§ WHAT YOU WILL DO:
Tally the lines in the records underneath that contain the string "méthode", and state the figure by itself.

Saved entries
--*--

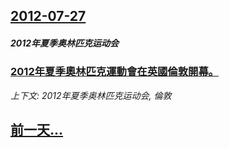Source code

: ## [2012-07-27](/news/2012/07/27/index.md)

##### 2012年夏季奥林匹克运动会
### [2012年夏季奧林匹克運動會在英國倫敦開幕。](/news/2012/07/27/2012年夏季奧林匹克運動會在英國倫敦開幕.md)
_上下文: 2012年夏季奥林匹克运动会, 倫敦_

## [前一天...](/news/2012/07/24/index.md)

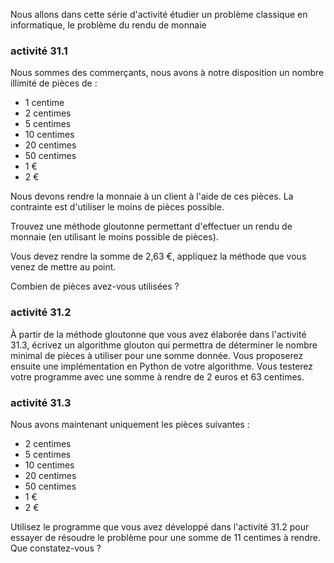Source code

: Nous allons dans cette série d'activité étudier un problème classique en informatique, le problème du rendu de monnaie 

### activité 31.1

Nous sommes des commerçants, nous avons à notre disposition un nombre illimité de pièces de :

- 1 centime
- 2 centimes
- 5 centimes
- 10 centimes
- 20 centimes
- 50 centimes
- 1 €
- 2 €

Nous devons rendre la monnaie à un client à l'aide de ces pièces. La contrainte est d'utiliser le moins de pièces possible.

Trouvez une méthode gloutonne permettant d'effectuer un rendu de monnaie (en utilisant le moins possible de pièces).

Vous devez rendre la somme de 2,63 €, appliquez la méthode que vous venez de mettre au point.

Combien de pièces avez-vous utilisées ?

### activité 31.2

À partir de la méthode gloutonne que vous avez élaborée dans l'activité 31.3, écrivez un algorithme glouton qui permettra de déterminer le nombre minimal de pièces à utiliser pour une somme donnée. Vous proposerez ensuite une implémentation en Python de votre algorithme. Vous testerez votre programme avec une somme à rendre de 2 euros et 63 centimes.

### activité 31.3

Nous avons maintenant uniquement les pièces suivantes :

- 2 centimes
- 5 centimes
- 10 centimes
- 20 centimes
- 50 centimes
- 1 €
- 2 €

Utilisez le programme que vous avez développé dans l'activité 31.2  pour essayer de résoudre le problème pour une somme de 11 centimes à rendre. Que constatez-vous ?

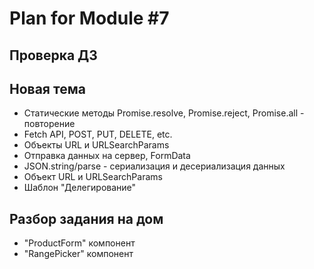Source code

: # Plan for Module #7

## Проверка ДЗ

## Новая тема 

* Статические методы Promise.resolve, Promise.reject, Promise.all - повторение
* Fetch API, POST, PUT, DELETE, etc.
* Объекты URL и URLSearchParams
* Отправка данных на сервер, FormData
* JSON.string/parse - сериализация и десериализация данных
* Объект URL и URLSearchParams
* Шаблон "Делегирование"

## Разбор задания на дом

* "ProductForm" компонент
* "RangePicker" компонент
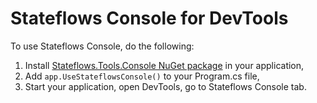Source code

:# Stateflows Console for DevTools

To use Stateflows Console, do the following:

1. Install [Stateflows.Tools.Console NuGet package](https://www.nuget.org/packages/Stateflows.Tools.Console) in your application,
2. Add `app.UseStateflowsConsole()` to your Program.cs file,
3. Start your application, open DevTools, go to Stateflows Console tab.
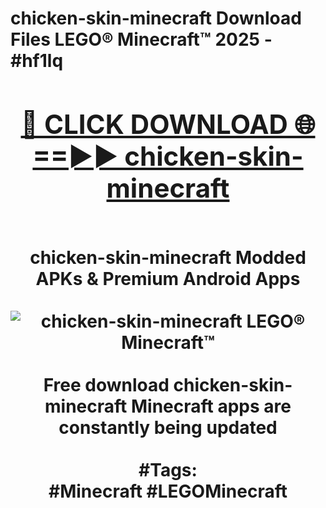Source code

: <h1>chicken-skin-minecraft Download Files LEGO® Minecraft™ 2025 - #hf1lq
<br>
<div align="center">
<h2><a href="https://apps.freeplayer/?chicken-skin-minecraft" rel="nofollow">🔴 CLICK DOWNLOAD 🌐==►► chicken-skin-minecraft</a></h2>
<br>
chicken-skin-minecraft Modded APKs & Premium Android Apps
<br>
<br>
<a href="https://apps.freeplayer/?chicken-skin-minecraft" rel="nofollow" data-target="animated-image.originalLink"><img src="https://github.com/user-attachments/assets/0f9c940e-d8b0-45ae-aac7-cd30a18b3e1c" alt="chicken-skin-minecraft LEGO® Minecraft™" style="max-width: 100%; display: inline-block;" data-target="animated-image.originalImage"></a>
<br><br>
Free download chicken-skin-minecraft Minecraft apps are constantly being updated
<br><br>
#Tags:
<br>
#Minecraft #LEGOMinecraft
</div>
<br>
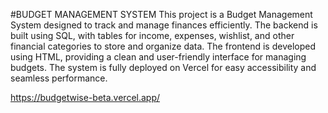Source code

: #BUDGET MANAGEMENT SYSTEM
This project is a Budget Management System designed to track and manage finances efficiently. The backend is built using SQL, with tables for income, expenses, wishlist, and other financial categories to store and organize data. The frontend is developed using HTML, providing a clean and user-friendly interface for managing budgets. The system is fully deployed on Vercel for easy accessibility and seamless performance.

https://budgetwise-beta.vercel.app/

--*--

§ EXPECTED ANSWER:
3